───── SOURCE DATA
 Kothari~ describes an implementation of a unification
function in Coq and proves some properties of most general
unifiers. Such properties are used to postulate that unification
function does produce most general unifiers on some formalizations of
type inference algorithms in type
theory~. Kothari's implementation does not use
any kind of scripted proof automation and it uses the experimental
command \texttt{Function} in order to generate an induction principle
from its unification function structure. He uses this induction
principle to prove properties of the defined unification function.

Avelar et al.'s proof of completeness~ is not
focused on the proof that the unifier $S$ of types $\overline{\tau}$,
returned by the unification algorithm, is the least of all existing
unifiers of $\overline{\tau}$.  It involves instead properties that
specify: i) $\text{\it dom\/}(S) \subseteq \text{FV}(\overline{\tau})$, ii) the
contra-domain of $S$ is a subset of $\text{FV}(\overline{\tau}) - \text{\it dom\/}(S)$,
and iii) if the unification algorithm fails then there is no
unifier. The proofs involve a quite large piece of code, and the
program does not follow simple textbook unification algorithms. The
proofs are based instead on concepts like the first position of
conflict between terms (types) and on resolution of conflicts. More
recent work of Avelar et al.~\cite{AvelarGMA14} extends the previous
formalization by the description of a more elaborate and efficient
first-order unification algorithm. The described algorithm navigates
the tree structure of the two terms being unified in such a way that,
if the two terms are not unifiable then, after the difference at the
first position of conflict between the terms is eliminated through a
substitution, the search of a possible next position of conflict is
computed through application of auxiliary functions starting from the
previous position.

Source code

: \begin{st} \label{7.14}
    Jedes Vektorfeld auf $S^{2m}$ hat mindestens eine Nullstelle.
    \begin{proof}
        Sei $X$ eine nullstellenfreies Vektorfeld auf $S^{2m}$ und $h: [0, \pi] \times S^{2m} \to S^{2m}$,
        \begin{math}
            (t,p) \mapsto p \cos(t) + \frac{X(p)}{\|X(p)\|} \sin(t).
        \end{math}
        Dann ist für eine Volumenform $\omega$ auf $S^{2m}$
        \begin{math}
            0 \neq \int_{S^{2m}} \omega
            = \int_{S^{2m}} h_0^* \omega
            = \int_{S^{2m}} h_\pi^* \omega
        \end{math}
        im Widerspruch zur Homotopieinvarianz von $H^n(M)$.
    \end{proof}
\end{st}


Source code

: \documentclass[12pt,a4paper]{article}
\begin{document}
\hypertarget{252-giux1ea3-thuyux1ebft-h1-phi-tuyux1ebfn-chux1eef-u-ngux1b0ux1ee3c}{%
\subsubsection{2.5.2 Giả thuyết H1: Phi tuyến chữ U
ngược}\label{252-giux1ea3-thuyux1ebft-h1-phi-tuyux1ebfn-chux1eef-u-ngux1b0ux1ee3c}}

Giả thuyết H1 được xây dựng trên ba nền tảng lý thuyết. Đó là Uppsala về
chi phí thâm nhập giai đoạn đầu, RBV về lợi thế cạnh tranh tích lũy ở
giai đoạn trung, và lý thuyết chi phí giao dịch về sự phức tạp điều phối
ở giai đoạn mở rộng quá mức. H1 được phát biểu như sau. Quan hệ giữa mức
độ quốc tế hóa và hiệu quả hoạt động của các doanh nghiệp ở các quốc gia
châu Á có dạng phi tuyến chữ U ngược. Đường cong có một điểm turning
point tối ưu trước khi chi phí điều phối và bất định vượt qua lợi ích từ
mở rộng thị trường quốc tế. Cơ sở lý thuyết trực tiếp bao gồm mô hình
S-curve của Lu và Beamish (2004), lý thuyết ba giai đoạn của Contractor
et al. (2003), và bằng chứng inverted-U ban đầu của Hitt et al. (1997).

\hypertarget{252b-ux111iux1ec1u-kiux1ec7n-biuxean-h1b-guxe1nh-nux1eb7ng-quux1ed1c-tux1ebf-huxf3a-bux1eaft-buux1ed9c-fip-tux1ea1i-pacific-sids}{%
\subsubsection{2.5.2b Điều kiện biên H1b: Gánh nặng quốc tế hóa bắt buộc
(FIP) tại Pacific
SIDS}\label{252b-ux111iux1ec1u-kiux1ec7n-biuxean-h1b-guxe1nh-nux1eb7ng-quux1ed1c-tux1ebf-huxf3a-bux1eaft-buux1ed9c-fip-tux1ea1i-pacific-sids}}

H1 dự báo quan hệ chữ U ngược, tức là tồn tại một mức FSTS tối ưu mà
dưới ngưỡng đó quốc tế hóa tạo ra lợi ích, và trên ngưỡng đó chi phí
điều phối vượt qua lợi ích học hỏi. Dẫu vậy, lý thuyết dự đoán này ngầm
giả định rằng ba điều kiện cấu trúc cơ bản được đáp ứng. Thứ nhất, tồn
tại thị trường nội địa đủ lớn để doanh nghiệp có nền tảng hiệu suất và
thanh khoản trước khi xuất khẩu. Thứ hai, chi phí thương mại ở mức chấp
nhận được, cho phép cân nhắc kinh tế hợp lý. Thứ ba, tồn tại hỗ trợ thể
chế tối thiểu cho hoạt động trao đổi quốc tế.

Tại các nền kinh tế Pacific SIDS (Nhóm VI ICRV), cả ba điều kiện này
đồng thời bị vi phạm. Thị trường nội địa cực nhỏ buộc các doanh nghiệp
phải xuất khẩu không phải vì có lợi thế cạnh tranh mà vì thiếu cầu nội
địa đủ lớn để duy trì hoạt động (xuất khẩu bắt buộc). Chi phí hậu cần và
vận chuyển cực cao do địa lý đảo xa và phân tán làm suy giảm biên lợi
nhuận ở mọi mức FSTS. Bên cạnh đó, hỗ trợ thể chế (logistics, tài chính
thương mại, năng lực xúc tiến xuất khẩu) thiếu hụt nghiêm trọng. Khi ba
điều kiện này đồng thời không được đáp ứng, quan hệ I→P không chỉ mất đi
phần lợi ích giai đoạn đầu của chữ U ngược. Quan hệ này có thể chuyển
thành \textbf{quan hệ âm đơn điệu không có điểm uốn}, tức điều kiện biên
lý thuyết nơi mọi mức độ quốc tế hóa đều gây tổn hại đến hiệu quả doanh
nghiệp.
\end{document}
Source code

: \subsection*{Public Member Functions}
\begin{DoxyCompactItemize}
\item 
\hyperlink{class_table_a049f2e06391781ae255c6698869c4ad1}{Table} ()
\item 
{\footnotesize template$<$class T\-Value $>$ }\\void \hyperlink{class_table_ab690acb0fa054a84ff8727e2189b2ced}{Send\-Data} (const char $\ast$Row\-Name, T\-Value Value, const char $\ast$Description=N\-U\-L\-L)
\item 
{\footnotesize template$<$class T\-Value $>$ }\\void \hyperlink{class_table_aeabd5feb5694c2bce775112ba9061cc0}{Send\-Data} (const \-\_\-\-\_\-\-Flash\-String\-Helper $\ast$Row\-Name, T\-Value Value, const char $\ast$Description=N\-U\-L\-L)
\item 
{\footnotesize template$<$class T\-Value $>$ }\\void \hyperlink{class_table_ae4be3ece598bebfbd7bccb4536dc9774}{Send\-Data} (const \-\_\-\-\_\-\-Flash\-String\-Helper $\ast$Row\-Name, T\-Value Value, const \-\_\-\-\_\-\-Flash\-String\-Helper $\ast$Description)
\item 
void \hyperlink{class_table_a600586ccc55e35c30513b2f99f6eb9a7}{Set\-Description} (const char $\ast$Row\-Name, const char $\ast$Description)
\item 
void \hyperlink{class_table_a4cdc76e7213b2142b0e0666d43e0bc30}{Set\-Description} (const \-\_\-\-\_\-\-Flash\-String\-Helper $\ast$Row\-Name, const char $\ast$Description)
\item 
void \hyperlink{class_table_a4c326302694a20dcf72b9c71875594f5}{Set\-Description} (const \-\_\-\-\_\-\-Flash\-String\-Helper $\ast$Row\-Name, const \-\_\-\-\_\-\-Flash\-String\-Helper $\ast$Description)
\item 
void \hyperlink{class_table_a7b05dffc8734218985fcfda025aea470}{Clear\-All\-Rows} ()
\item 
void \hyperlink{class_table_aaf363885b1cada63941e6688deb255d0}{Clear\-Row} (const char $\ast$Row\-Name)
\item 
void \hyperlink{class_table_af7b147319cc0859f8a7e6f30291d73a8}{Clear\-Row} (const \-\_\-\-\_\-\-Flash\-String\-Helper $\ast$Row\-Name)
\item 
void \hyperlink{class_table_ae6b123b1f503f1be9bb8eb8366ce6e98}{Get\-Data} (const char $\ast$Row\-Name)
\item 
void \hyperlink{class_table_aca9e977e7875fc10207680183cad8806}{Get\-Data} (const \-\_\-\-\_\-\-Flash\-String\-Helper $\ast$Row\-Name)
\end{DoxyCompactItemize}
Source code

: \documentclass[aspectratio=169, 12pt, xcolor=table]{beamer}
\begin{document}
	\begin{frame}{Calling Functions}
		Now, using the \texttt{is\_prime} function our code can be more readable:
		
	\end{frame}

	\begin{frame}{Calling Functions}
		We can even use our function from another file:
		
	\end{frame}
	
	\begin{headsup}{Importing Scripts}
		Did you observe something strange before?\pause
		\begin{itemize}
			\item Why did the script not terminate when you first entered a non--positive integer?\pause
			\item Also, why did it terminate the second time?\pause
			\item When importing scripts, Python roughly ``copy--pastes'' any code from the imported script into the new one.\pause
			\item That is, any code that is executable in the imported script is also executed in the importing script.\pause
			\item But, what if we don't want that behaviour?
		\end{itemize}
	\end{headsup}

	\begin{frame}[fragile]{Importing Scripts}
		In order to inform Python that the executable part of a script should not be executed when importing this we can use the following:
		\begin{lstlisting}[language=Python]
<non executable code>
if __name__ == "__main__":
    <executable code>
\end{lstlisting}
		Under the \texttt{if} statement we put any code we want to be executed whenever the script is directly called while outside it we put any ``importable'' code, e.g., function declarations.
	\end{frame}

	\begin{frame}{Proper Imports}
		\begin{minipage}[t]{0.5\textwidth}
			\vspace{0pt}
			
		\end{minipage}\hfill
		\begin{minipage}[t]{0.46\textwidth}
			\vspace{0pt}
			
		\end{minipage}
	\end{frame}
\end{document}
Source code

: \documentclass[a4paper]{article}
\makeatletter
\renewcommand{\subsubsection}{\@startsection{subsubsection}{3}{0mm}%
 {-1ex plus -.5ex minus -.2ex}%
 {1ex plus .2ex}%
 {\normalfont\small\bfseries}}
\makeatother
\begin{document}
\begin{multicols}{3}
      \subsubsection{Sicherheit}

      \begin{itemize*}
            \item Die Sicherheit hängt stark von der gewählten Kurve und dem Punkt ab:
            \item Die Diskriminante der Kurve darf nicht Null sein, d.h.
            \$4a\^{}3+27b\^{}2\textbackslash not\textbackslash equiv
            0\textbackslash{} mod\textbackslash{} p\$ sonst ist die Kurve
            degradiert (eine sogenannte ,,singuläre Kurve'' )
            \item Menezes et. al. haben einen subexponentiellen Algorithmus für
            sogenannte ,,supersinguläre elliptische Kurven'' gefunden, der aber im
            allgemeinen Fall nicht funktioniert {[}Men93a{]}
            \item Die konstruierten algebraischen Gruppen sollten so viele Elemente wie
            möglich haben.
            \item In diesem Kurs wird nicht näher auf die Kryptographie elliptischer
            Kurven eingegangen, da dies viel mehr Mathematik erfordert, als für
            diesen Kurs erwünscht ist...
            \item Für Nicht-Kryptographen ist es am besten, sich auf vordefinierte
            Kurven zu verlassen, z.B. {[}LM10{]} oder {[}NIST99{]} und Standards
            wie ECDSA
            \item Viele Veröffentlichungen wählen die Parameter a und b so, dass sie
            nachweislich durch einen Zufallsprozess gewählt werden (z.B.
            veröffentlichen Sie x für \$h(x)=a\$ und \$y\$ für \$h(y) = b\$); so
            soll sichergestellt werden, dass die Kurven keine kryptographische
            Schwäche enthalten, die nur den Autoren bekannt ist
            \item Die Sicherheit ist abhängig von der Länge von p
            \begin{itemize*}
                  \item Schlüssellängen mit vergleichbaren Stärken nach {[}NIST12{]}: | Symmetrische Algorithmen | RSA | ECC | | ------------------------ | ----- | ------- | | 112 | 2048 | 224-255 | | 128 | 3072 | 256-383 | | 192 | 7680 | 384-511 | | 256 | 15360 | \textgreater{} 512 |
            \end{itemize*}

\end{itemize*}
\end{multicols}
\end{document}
──────────
TASK TO CARRY OUT
Print, without alteration, only the lines above between the one holding "unifier. The proofs" and the one holding "first-order unification algorithm.", inclusive.

FINISHED EXERCISE
unifier. The proofs involve a quite large piece of code, and the
program does not follow simple textbook unification algorithms. The
proofs are based instead on concepts like the first position of
conflict between terms (types) and on resolution of conflicts. More
recent work of Avelar et al.~\cite{AvelarGMA14} extends the previous
formalization by the description of a more elaborate and efficient
first-order unification algorithm. The described algorithm navigates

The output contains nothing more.